Warning fresh recession looms
Economists are warning another recession is looming for New Zealand at the same time vehicle sales are “coming off their highs” of the last few months.
A new report from Westpac predicts New Zealand’s gross domestic product (GDP) will fall to 0.7 per cent over the six months to March.
If the forecast is correct it would technically be a recession, which is defined as two consecutive quarters of drops in GDP.
New Zealand was plunged into a recession during lockdown in 2020 but rebounded in the September quarter of that year.
Westpac’s team of experts predict the closed borders and a summer without international tourists will deliver another recession early this year.
“We estimate that the absence of overseas tourists cost the country around two per cent of GDP in the September quarter, including the second-round effects on domestic spending and production,” the economic overview report says. “But that will rise to around six per cent by the March quarter, when tourism normally peaks.
“This means that some of the upcoming data, once seasonally adjusted, will show the economy slowing or even going backwards. We’re expecting overall GDP to shrink by 0.7 per cent over the December and March quarters combined.”
The report says economic activity generally remains up on a year ago despite a loss of some of the momentum seen at the end of 2020.
“Consumer and business confidence have lifted, job advertisements are rising, the housing market is booming, and housing construction continues to reach new highs,” it notes.
“But traffic volumes, vehicle sales and spending on electronic cards have been coming off their highs in the last few months.”
Chief economist Dominick Stephens, pictured, says the economy has weathered the Covid-19 pandemic better than expected and providing the snap lockdown for Auckland is brief it is unlikely to alter the recovery track.

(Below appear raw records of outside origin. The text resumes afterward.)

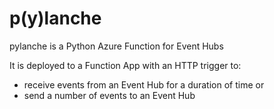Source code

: # p(y)lanche

pylanche is a Python Azure Function for Event Hubs

It is deployed to a Function App with an HTTP trigger to:

* receive events from an Event Hub for a duration of time or
* send a number of events to an Event Hub

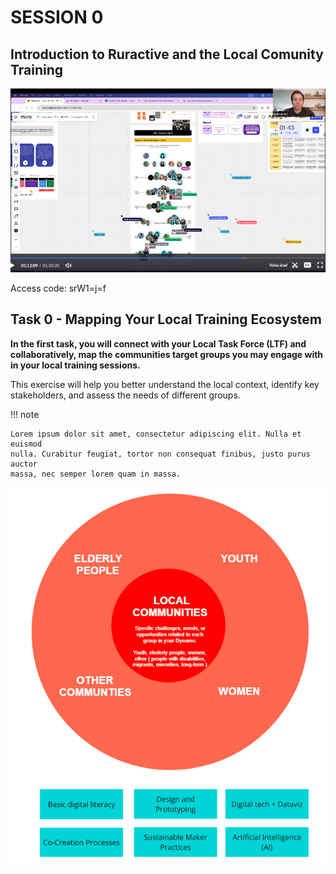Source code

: # SESSION 0

## Introduction to Ruractive and the Local Comunity Training

[![Session 0 - 18/02/2025](../../images/video00.png)](https://iaac.zoom.us/rec/share/BJv9UA2GaCJlG6SJ7Qf9G6tNYtz1Ii7p-kQaIhgtUn46cAeTHwSnnsmLi5bcXJak.ikfXt2voywjmHLdt?startTime=1739880345000)

Access code: srW1=j=f


## Task 0 - Mapping Your Local Training Ecosystem

**In the first task, you will connect with your Local Task Force (LTF) and collaboratively, map the communities target groups you may engage with in your local training sessions.**

This exercise will help you better understand the local context, identify key stakeholders, and assess the needs of different groups.



!!! note

    Lorem ipsum dolor sit amet, consectetur adipiscing elit. Nulla et euismod
    nulla. Curabitur feugiat, tortor non consequat finibus, justo purus auctor
    massa, nec semper lorem quam in massa.



![Target Groups](../../images/img1_targetgroups.png)






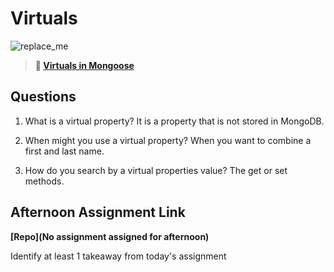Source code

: # Virtuals

![replace_me](https://codeworks.blob.core.windows.net/public/assets/img/illustrations/placeholder.svg)

> **📖 [Virtuals in Mongoose](https://codeworksacademy.com/fs-student-guide/resources/wk5/04-Virtuals)**

## Questions

1. What is a virtual property?
   It is a property that is not stored in MongoDB.

2. When might you use a virtual property?
   When you want to combine a first and last name.

3. How do you search by a virtual properties value?
   The get or set methods.

## Afternoon Assignment Link

**[Repo](No assignment assigned for afternoon)**

Identify at least 1 takeaway from today's assignment
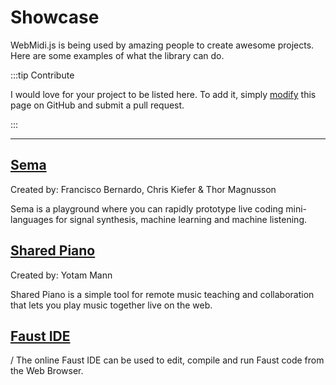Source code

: # Showcase

WebMidi.js is being used by amazing people to create awesome projects. Here are some examples of 
what the library can do.

:::tip Contribute

I would love for your project to be listed here. To add it, simply
[modify](https://github.com/djipco/webmidi/edit/develop/website/src/pages/showcase/index.md) this
page on GitHub and submit a pull request.

:::

---

## [Sema](https://sema.codes/)

Created by: Francisco Bernardo, Chris Kiefer & Thor Magnusson

Sema is a playground where you can rapidly prototype live coding mini-languages for signal
synthesis, machine learning and machine listening.

## [Shared Piano](https://musiclab.chromeexperiments.com/Shared-Piano/)

Created by: Yotam Mann

Shared Piano is a simple tool for remote music teaching and collaboration that lets you play music 
together live on the web.


## [Faust IDE](https://faustide.grame.fr/)
/ The online Faust IDE can be used to edit, compile and run Faust code from the Web Browser.
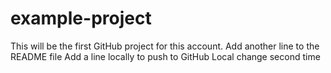 # example-project
This will be the first GitHub project for this account.
Add another line to the README file
Add a line locally to push to GitHub
Local change second time
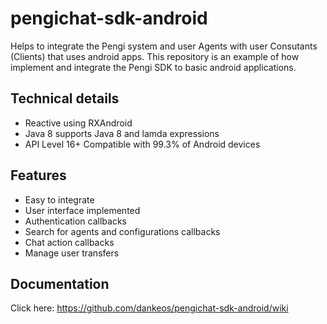 # pengichat-sdk-android
Helps to integrate the Pengi system and user Agents with user Consutants (Clients) that uses android apps.
This repository is an example of how implement and integrate the Pengi SDK to basic android applications.


## Technical details
* Reactive using RXAndroid
* Java 8 supports Java 8 and lamda expressions
* API Level 16+ Compatible with 99.3% of Android devices


## Features
* Easy to integrate
* User interface implemented
* Authentication callbacks
* Search for agents and configurations callbacks
* Chat action callbacks
* Manage user transfers

## Documentation
Click here: https://github.com/dankeos/pengichat-sdk-android/wiki

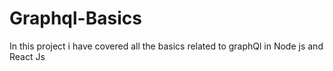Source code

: # Graphql-Basics
In this project i have covered all the basics related to graphQl in Node js and React Js
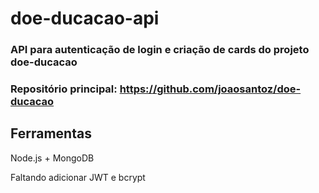 # doe-ducacao-api

### API para autenticação de login e criação de cards do projeto doe-ducacao
### Repositório principal: https://github.com/joaosantoz/doe-ducacao

## Ferramentas
Node.js + MongoDB

Faltando adicionar JWT e bcrypt
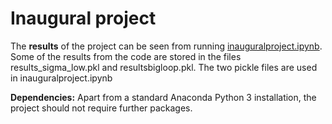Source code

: # Inaugural project

The **results** of the project can be seen from running [inauguralproject.ipynb](inauguralproject.ipynb).
Some of the results from the code are stored in the files results_sigma_low.pkl and resultsbigloop.pkl.
The two pickle files are used in inauguralproject.ipynb

**Dependencies:** Apart from a standard Anaconda Python 3 installation, the project should not require further packages.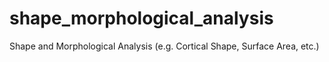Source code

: # shape_morphological_analysis
Shape and Morphological Analysis (e.g. Cortical Shape, Surface Area, etc.)
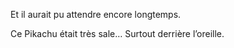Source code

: Et il aurait pu attendre encore longtemps.

Ce Pikachu était très sale… Surtout derrière l’oreille.
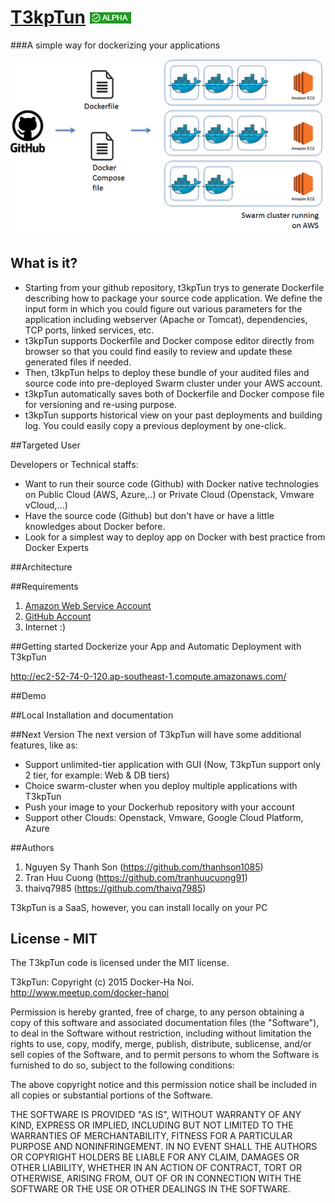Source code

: # [T3kpTun](https://github.com/dockerhn/GHD3/) ![T3kpTun Status](resources/versionstatus.png "Version Status")
###A simple way for dockerizing your applications

![Dockerhanoi Tool](resources/Idea_definition.png "T3kpTun definition")

## What is it?

* Starting from your github repository, t3kpTun trys to generate Dockerfile describing how to package your source code application. We define the input form in which you could figure out various parameters for the application including webserver (Apache or Tomcat), dependencies, TCP ports, linked services, etc. 
* t3kpTun supports Dockerfile and Docker compose editor directly from browser so that you could find easily to review and update these generated files if needed.
* Then, t3kpTun helps to deploy these bundle of your audited files and source code into pre-deployed Swarm cluster under your AWS account.
* t3kpTun automatically saves both of Dockerfile and Docker compose file for versioning and re-using purpose.
* t3kpTun supports historical view on your past deployments and building log. You could easily copy a previous deployment by one-click.

##Targeted User

Developers or Technical staffs:
* Want to run their source code (Github) with Docker native technologies on Public Cloud (AWS, Azure,..) or Private Cloud (Openstack, Vmware vCloud,...)
* Have the source code (Github) but don't have or have a little knowledges about Docker before.
* Look for a simplest way to deploy app on Docker with best practice from Docker Experts

##Architecture

##Requirements

1. [Amazon Web Service Account](https://aws.amazon.com/) 
2. [GitHub Account](https://github.com/) 
3. Internet :)

##Getting started
Dockerize your App and Automatic Deployment with T3kpTun

http://ec2-52-74-0-120.ap-southeast-1.compute.amazonaws.com/

##Demo

##Local Installation and documentation

##Next Version
The next version of T3kpTun will have some additional features, like as:
* Support unlimited-tier application with GUI (Now, T3kpTun support only 2 tier, for example: Web & DB tiers)
* Choice swarm-cluster when you deploy multiple applications with T3kpTun
* Push your image to your Dockerhub repository with your account
* Support other Clouds: Openstack, Vmware, Google Cloud Platform, Azure

##Authors

1. Nguyen Sy Thanh Son (https://github.com/thanhson1085)
2. Tran Huu Cuong (https://github.com/tranhuucuong91)
3. thaivq7985 (https://github.com/thaivq7985)

T3kpTun is a SaaS, however, you can install locally on your PC

## License - MIT

The T3kpTun code is licensed under the MIT license.

T3kpTun: Copyright (c) 2015 Docker-Ha Noi. http://www.meetup.com/docker-hanoi

Permission is hereby granted, free of charge, to any person obtaining a copy
of this software and associated documentation files (the "Software"), to deal
in the Software without restriction, including without limitation the rights
to use, copy, modify, merge, publish, distribute, sublicense, and/or sell
copies of the Software, and to permit persons to whom the Software is
furnished to do so, subject to the following conditions:

The above copyright notice and this permission notice shall be included in
all copies or substantial portions of the Software.

THE SOFTWARE IS PROVIDED "AS IS", WITHOUT WARRANTY OF ANY KIND, EXPRESS OR
IMPLIED, INCLUDING BUT NOT LIMITED TO THE WARRANTIES OF MERCHANTABILITY,
FITNESS FOR A PARTICULAR PURPOSE AND NONINFRINGEMENT. IN NO EVENT SHALL THE
AUTHORS OR COPYRIGHT HOLDERS BE LIABLE FOR ANY CLAIM, DAMAGES OR OTHER
LIABILITY, WHETHER IN AN ACTION OF CONTRACT, TORT OR OTHERWISE, ARISING FROM,
OUT OF OR IN CONNECTION WITH THE SOFTWARE OR THE USE OR OTHER DEALINGS IN
THE SOFTWARE.
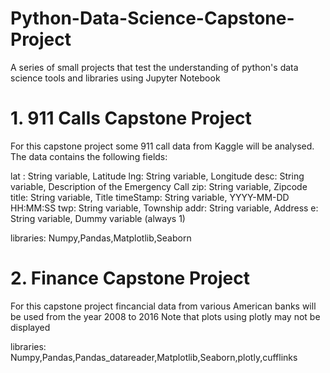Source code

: # Python-Data-Science-Capstone-Project
A series of small projects that test the understanding of python's data science tools and libraries using Jupyter Notebook

# 1. 911 Calls Capstone Project
For this capstone project some 911 call data from Kaggle will be analysed. The data contains the following fields:

lat : String variable, Latitude
lng: String variable, Longitude
desc: String variable, Description of the Emergency Call
zip: String variable, Zipcode
title: String variable, Title
timeStamp: String variable, YYYY-MM-DD HH:MM:SS
twp: String variable, Township
addr: String variable, Address
e: String variable, Dummy variable (always 1)

libraries: Numpy,Pandas,Matplotlib,Seaborn

# 2. Finance Capstone Project
For this capstone project fincancial data from various American banks will be used from the year 2008 to 2016
Note that plots using plotly may not be displayed

libraries: Numpy,Pandas,Pandas_datareader,Matplotlib,Seaborn,plotly,cufflinks
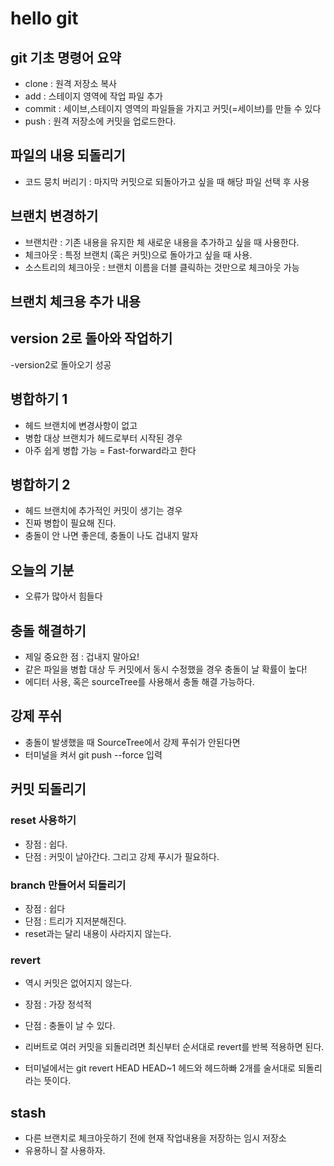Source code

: # hello git

## git 기초 명령어 요약

- clone : 원격 저장소 복사
- add : 스테이지 영역에 작업 파일 추가
- commit : 세이브,스테이지 영역의 파일들을 가지고 커밋(=세이브)를 만들 수 있다
- push : 원격 저장소에 커밋을 업로드한다.

## 파일의 내용 되돌리기
- 코드 뭉치 버리기 : 마지막 커밋으로 되돌아가고 싶을 때 해당 파일 선택 후 사용



## 브랜치 변경하기

- 브랜치란 : 기존 내용을 유지한 체 새로운 내용을 추가하고 싶을 때 사용한다.
- 체크아웃 : 특정 브랜치 (혹은 커밋)으로 돌아가고 싶을 때 사용.
- 소스트리의 체크아웃 : 브랜치 이름을 더블 클릭하는 것만으로 체크아웃 가능

## 브랜치 체크용 추가 내용

## version 2로 돌아와 작업하기

-version2로 돌아오기 성공

## 병합하기 1

- 헤드 브랜치에 변경사항이 없고
- 병합 대상 브랜치가 헤드로부터 시작된 경우
- 아주 쉽게 병합 가능 = Fast-forward라고 한다

## 병합하기 2

- 헤드 브랜치에 추가적인 커밋이 생기는 경우
- 진짜 병합이 필요해 진다.
- 충돌이 안 나면 좋은데, 충돌이 나도 겁내지 말자

## 오늘의 기분

- 오류가 많아서 힘들다

## 충돌 해결하기

- 제일 중요한 점 : 겁내지 말아요!
- 같은 파일을 병합 대상 두 커밋에서 동시 수정했을 경우 충돌이 날 확률이 높다!
- 에디터 사용, 혹은 sourceTree를 사용해서 충돌 해결 가능하다.

## 강제 푸쉬

- 충돌이 발생했을 때 SourceTree에서 강제 푸쉬가 안된다면
- 터미널을 켜서 git push --force 입력

## 커밋 되돌리기

### reset 사용하기

- 장점 : 쉽다.
- 단점 : 커밋이 날아간다. 그리고 강제 푸시가 필요하다.

### branch 만들어서 되돌리기

- 장점 : 쉽다
- 단점 : 트리가 지저분해진다.
- reset과는 달리 내용이 사라지지 않는다.

### revert

- 역시 커밋은 없어지지 않는다.
- 장점 : 가장 정석적
- 단점 : 충돌이 날 수 있다.

 - 리버트로 여러 커밋을 되돌리려면 최신부터 순서대로 revert를 반복 적용하면 된다.
 - 터미널에서는 git revert HEAD HEAD~1 헤드와 헤드하빠 2개를 술서대로 되돌리라는 뜻이다.

 ## stash
 
 - 다른 브랜치로 체크아웃하기 전에 현재 작업내용을 저장하는 임시 저장소
 - 유용하니 잘 사용하자.
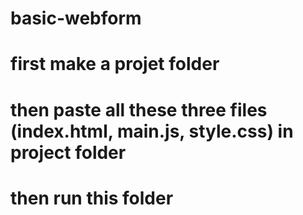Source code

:# basic-webform
# first make a projet folder 
# then paste all these three files (index.html, main.js, style.css) in project folder
# then run this folder
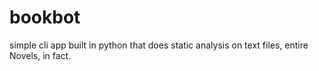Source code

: # bookbot

simple cli app built in python that does static analysis on text files, entire Novels, in fact.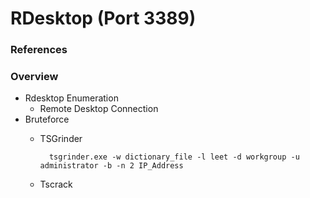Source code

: <!---------------------------------------------------------------------------------
Copyright: (c) BLS OPS LLC.
This program is free software: you can redistribute it and/or modify
it under the terms of the GNU General Public License as published by
the Free Software Foundation, version 3.
This program is distributed in the hope that it will be useful,
but WITHOUT ANY WARRANTY; without even the implied warranty of
MERCHANTABILITY or FITNESS FOR A PARTICULAR PURPOSE. See the
GNU General Public License for more details.
You should have received a copy of the GNU General Public License
along with this program. If not, see <https://www.gnu.org/licenses/>.
--------------------------------------------------------------------------------->
# RDesktop (Port 3389)
### References

### Overview
* Rdesktop Enumeration
	* Remote Desktop Connection
* Bruteforce
	* TSGrinder

            tsgrinder.exe -w dictionary_file -l leet -d workgroup -u administrator -b -n 2 IP_Address
	* Tscrack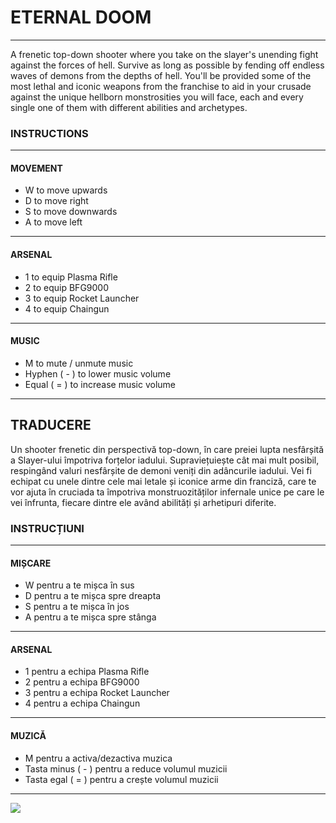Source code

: # ETERNAL DOOM
- - -

A frenetic top-down shooter where you take on the slayer's unending fight against the forces of hell.
Survive as long as possible by fending off endless waves of demons from the depths of hell.
You'll be provided some of the most lethal and iconic weapons from the franchise to aid in your crusade against the unique hellborn monstrosities you will face,
each and every single one of them with different abilities and archetypes.

### INSTRUCTIONS
- - -
#### MOVEMENT
- W to move upwards
- D to move right
- S to move downwards
- A to move left
- - -
#### ARSENAL

- 1 to equip Plasma Rifle
- 2 to equip BFG9000
- 3 to equip Rocket Launcher
- 4 to equip Chaingun
- - -
#### MUSIC
- M to mute / unmute music
- Hyphen ( - ) to lower music volume
- Equal ( = ) to increase music volume
- - -
## TRADUCERE

Un shooter frenetic din perspectivă top-down, în care preiei lupta nesfârșită a Slayer-ului împotriva forțelor iadului.
Supraviețuiește cât mai mult posibil, respingând valuri nesfârșite de demoni veniți din adâncurile iadului.
Vei fi echipat cu unele dintre cele mai letale și iconice arme din franciză, care te vor ajuta în cruciada ta împotriva monstruozităților infernale unice pe care le vei înfrunta,
fiecare dintre ele având abilități și arhetipuri diferite.

### INSTRUCȚIUNI
- - -
#### MIȘCARE

- W pentru a te mișca în sus
- D pentru a te mișca spre dreapta
- S pentru a te mișca în jos
- A pentru a te mișca spre stânga
- - -
#### ARSENAL

- 1 pentru a echipa Plasma Rifle
- 2 pentru a echipa BFG9000
- 3 pentru a echipa Rocket Launcher
- 4 pentru a echipa Chaingun
- - -
#### MUZICĂ
- M pentru a activa/dezactiva muzica
- Tasta minus ( - ) pentru a reduce volumul muzicii
- Tasta egal ( = ) pentru a crește volumul muzicii
- - -

![](https://media.giphy.com/media/dAuSK5SmxZyWe1hYJO/giphy.gif?cid=ecf05e47jdvnq60fl6o9sj2ggiun6wc3ebdo7aczwuqq7xmn&ep=v1_gifs_search&rid=giphy.gif&ct=g)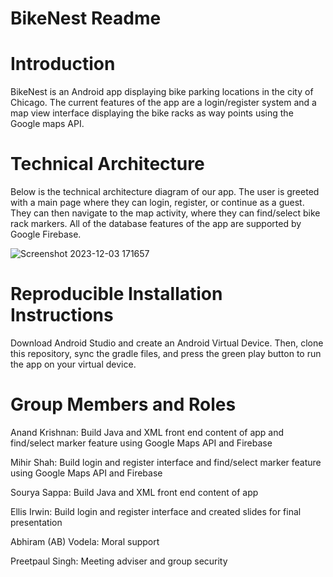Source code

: # BikeNest Readme

# Introduction
BikeNest is an Android app displaying bike parking locations in the city of Chicago. The current features of the app are a login/register system and a map view interface displaying the bike racks as way points using the Google maps API.

# Technical Architecture
Below is the technical architecture diagram of our app. The user is greeted with a main page where they can login, register, or continue as a guest. They can then navigate to the map activity, where they can find/select bike rack markers. All of the database features of the app are supported by Google Firebase.

![Screenshot 2023-12-03 171657](https://github.com/CS222-UIUC-FA23/group-project-team27/assets/93841468/c6842cb8-7fd4-4e49-8904-d19daa3699af)

# Reproducible Installation Instructions
Download Android Studio and create an Android Virtual Device. Then, clone this repository, sync the gradle files, and press the green play button to run the app on your virtual device.

# Group Members and Roles
Anand Krishnan: Build Java and XML front end content of app and find/select marker feature using Google Maps API and Firebase

Mihir Shah: Build login and register interface and find/select marker feature using Google Maps API and Firebase

Sourya Sappa: Build Java and XML front end content of app

Ellis Irwin: Build login and register interface and created slides for final presentation

Abhiram (AB) Vodela: Moral support

Preetpaul Singh: Meeting adviser and group security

“When people are temporarily barred from certain economic activities, they often divert their spending to other things or undertake the same spending at a later date,” he adds.
“Of course, this doesn’t detract from the fact that some individual businesses will be hit hard by even a temporary lockdown.”
He says the unemployment rate is lower than expected and data indicates the labour market has reached a turning point. “We are forecasting that unemployment will be flat to falling from here,” explains Stephens.
With international tourists expected to be largely absent through most of 2021, domestic spending and the housing market look set to be the country’s main economic drivers.
The Westpac report forecasts a 17 per cent rise increase in house prices this year and expect the official cash rate to stay on hold at 0.25 per cent until 2024.